- Theatrical release poster
- Directed by: Arturo Ripstein
- Written by: Carlos Fuentes Gabriel García Márquez
- Produced by: Alfredo Ripstein hijo César Santos Galindo
- Starring: Marga López; Jorge Martínez de Hoyos; Enrique Rocha; Alfredo Leal; Blanca Sánchez; Tito Junco; Quintín Bulnes;
- Cinematography: Alex Phillips
- Edited by: Carlos Savage
- Music by: Carlos Jiménez Mabarak
- Production company: Alameda Films
- Distributed by: Alameda Films Tamasa Distribution (2017) (France) (theatrical) Film Movement (2016) (USA) (all media)
- Release date: August 11, 1966 (Mexico);
- Running time: 90 minutes
- Country: Mexico
- Language: Spanish

= Tiempo de morir =

1966 film directed by Arturo Ripstein

Tiempo de Morir (Time to Die) is a 1966 Mexican Western film directed by Arturo Ripstein and starring Marga López and Jorge Martínez de Hoyos. Screenplay was written by Nobel Prize winner Gabriel García Marquez and novelist Carlos Fuentes, their first realized film.

== Synopsis ==
Juan Sayago returns to his hometown after spending 18 years in prison for killing a man, Trueba, in cold blood. When Trueba's son, Julian, hears Sayago has returned to town he demands that Sayago face him in a duel to avenge his father's death. However Julian's brother, Pedro begins to doubt Sayago is an honorless killer after meeting Sayago and spending time with him. Then Pedro hears from his fiancé's father that in reality Trueba had provoked Sayago till he was forced to kill him to preserve his honor as a man. Pedro tells Julián but he is unswayed by these stories and beats Pedro for even suggesting their father was anything less than perfect. Julian continues harassing Sayago by following him around and destroying what's left of his house until finally Sayago is forced to once again face Julian as he did his father to preserve his honor.

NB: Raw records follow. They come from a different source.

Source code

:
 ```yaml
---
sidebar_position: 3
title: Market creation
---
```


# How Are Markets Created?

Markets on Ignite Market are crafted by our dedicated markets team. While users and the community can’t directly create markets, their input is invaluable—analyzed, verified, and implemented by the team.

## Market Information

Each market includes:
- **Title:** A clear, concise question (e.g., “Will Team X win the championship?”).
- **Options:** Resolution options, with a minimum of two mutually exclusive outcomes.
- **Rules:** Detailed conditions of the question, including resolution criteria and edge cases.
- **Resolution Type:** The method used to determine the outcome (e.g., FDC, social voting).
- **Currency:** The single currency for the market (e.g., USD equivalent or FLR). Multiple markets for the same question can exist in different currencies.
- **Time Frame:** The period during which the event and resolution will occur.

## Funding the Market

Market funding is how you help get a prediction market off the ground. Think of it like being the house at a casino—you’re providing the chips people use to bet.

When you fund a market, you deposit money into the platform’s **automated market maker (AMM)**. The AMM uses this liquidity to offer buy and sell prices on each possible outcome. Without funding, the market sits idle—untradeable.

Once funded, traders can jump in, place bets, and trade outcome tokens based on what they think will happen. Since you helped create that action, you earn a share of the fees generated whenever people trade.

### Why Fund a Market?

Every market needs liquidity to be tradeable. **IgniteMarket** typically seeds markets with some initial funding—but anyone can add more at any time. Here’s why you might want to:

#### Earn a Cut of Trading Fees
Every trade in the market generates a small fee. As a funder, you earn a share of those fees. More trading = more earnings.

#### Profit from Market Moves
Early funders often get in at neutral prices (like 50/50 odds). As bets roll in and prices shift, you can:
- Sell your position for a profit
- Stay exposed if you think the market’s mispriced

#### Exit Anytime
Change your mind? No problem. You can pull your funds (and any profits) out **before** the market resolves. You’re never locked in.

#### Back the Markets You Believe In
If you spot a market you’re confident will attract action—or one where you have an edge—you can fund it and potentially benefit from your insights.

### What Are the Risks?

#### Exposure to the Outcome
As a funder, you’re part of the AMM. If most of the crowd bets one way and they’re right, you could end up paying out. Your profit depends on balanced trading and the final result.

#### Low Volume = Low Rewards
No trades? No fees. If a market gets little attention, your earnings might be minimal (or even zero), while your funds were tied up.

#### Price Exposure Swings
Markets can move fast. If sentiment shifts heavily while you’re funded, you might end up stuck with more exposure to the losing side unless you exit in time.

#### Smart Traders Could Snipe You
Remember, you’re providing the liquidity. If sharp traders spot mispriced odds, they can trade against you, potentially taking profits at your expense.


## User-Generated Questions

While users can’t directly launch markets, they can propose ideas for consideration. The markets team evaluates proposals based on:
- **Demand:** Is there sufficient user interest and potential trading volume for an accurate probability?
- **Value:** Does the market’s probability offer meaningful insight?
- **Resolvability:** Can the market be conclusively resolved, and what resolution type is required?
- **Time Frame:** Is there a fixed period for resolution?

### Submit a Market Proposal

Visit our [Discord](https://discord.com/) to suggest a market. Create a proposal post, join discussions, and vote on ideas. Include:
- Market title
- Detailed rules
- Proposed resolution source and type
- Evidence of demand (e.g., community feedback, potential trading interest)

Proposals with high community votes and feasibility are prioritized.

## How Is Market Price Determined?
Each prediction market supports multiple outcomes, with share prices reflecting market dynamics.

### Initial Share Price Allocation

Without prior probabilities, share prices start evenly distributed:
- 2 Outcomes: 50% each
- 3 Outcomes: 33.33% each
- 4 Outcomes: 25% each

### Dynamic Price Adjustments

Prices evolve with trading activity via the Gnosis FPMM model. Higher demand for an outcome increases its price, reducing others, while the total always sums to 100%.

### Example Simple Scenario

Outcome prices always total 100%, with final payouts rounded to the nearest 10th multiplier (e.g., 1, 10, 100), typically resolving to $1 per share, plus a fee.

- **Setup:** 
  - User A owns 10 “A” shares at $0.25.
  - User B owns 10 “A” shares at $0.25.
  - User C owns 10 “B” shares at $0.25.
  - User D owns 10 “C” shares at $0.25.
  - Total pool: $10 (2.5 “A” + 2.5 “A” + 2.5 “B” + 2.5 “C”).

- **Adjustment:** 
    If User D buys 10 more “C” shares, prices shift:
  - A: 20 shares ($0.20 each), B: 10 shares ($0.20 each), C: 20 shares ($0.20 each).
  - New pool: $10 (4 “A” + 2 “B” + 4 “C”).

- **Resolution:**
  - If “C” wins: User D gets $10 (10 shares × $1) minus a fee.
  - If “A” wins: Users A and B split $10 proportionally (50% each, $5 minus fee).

Sayago kills Julian, and in return, Pedro is forced to kill Sayago.

== Cast ==
- Marga López as Mariana Sampedro
- Jorge Martínez de Hoyos as Juan Sayago
- Enrique Rocha as Pedro Trueba
- Alfredo Leal as Julián Trueba
- Blanca Sánchez as Sonia
- Luis Aragón as Pablo, Dueño de la hacienda
- Tito Junco as Comisario
- Quintín Bulnes as Diego Martin
- Miguel Maciá as Boticario
- Hortensia Santoveña as Rosita
- Carlos Jordan as Casildo
- Carolina Barret as Madre de Sonia
- Claudio Issac as Claudio Sampedro
- Arturo Martínez as Cantinero compadre de Juan
- Manuel Dondé as Peluquero
- Leonardo Castro as Sepultero
- Cecilia Leger as ama de llaves
- Chabelo Jiménez as Herrador
- Luz María Velázquez as Nana

==Reception==
On review aggregator Rotten Tomatoes, the film has an approval rating of 100% based on seven reviews, with an average rating of 8/10. John DeFore on The Hollywood Reporter called the film "a gem of a vintage Mexican Western that feels its moral quandaries deeply". Robert Abele from Los Angeles Times wrote: "Shot in a crisp black-and-white that treasures bleak long shots as much as thrillingly nervous camera movement, "Time to Die" turns the showdown narrative of so many oaters into an actively intelligent, darkly funny and no less suspenseful rumination on the pull of the horizon versus the ill wind at the back." Ben Sachs from Chicago Reader stated: "This was the first feature directed by Arturo Ripstein (Deep Crimson), and already he demonstrates a refined aesthetic sensibility in his use of curvilinear camera movements to chart the development of interpersonal relationships." Alan Scherstuhl from The Village Voice wrote: "Spare and heartsick, Arturo Ripstein’s 1966 cycles-of-violence western parable Time to Die finds nothing romantic in showdowns and shootouts. It’s a swift slow burn of a film, the story of a man who once got pushed too far with terrible results now getting pushed too far again, with results that are, as the title suggests, sure to be worse. The screenplay may come from novelists — it’s credited to no less than Gabriel Garcia Marquez and Carlos Fuentes — but don’t look to it for novelistic expansiveness. Ripstein’s debut is pared down, whetted to a cutting sharpness."

In 1967, won a "Best Film (Mejor Película)" award given by the "Mexican Cinema Journalists".